What to do ->
Without changing a character, output all of the records.

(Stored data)
/---
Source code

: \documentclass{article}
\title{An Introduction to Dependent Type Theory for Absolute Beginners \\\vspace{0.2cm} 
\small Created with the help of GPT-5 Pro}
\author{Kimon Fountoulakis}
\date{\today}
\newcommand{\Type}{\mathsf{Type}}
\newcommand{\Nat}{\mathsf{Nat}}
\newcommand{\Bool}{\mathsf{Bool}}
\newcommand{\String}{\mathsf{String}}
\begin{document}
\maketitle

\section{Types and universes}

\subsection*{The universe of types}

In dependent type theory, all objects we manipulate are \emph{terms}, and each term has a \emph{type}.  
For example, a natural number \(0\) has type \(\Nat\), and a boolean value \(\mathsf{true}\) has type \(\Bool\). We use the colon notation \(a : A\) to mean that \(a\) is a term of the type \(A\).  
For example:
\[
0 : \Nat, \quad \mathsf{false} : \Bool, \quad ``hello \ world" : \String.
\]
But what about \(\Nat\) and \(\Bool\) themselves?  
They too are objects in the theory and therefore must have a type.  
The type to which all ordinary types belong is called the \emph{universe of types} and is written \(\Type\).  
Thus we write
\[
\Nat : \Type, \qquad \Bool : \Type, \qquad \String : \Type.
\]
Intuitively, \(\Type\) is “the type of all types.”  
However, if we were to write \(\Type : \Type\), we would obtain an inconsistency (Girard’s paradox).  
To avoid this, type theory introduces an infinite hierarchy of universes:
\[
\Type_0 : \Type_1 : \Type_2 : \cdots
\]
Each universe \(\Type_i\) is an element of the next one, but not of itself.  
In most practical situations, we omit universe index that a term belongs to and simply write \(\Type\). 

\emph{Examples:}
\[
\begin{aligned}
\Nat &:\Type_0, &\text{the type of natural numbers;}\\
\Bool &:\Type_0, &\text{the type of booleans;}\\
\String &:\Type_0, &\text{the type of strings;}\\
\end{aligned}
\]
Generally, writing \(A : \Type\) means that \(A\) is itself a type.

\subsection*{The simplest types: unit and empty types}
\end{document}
\---
Exercise output ->
Source code

: \documentclass{article}
\title{An Introduction to Dependent Type Theory for Absolute Beginners \\\vspace{0.2cm} 
\small Created with the help of GPT-5 Pro}
\author{Kimon Fountoulakis}
\date{\today}
\newcommand{\Type}{\mathsf{Type}}
\newcommand{\Nat}{\mathsf{Nat}}
\newcommand{\Bool}{\mathsf{Bool}}
\newcommand{\String}{\mathsf{String}}
\begin{document}
\maketitle

\section{Types and universes}

\subsection*{The universe of types}

In dependent type theory, all objects we manipulate are \emph{terms}, and each term has a \emph{type}.  
For example, a natural number \(0\) has type \(\Nat\), and a boolean value \(\mathsf{true}\) has type \(\Bool\). We use the colon notation \(a : A\) to mean that \(a\) is a term of the type \(A\).  
For example:
\[
0 : \Nat, \quad \mathsf{false} : \Bool, \quad ``hello \ world" : \String.
\]
But what about \(\Nat\) and \(\Bool\) themselves?  
They too are objects in the theory and therefore must have a type.  
The type to which all ordinary types belong is called the \emph{universe of types} and is written \(\Type\).  
Thus we write
\[
\Nat : \Type, \qquad \Bool : \Type, \qquad \String : \Type.
\]
Intuitively, \(\Type\) is “the type of all types.”  
However, if we were to write \(\Type : \Type\), we would obtain an inconsistency (Girard’s paradox).  
To avoid this, type theory introduces an infinite hierarchy of universes:
\[
\Type_0 : \Type_1 : \Type_2 : \cdots
\]
Each universe \(\Type_i\) is an element of the next one, but not of itself.  
In most practical situations, we omit universe index that a term belongs to and simply write \(\Type\). 

\emph{Examples:}
\[
\begin{aligned}
\Nat &:\Type_0, &\text{the type of natural numbers;}\\
\Bool &:\Type_0, &\text{the type of booleans;}\\
\String &:\Type_0, &\text{the type of strings;}\\
\end{aligned}
\]
Generally, writing \(A : \Type\) means that \(A\) is itself a type.

\subsection*{The simplest types: unit and empty types}
\end{document}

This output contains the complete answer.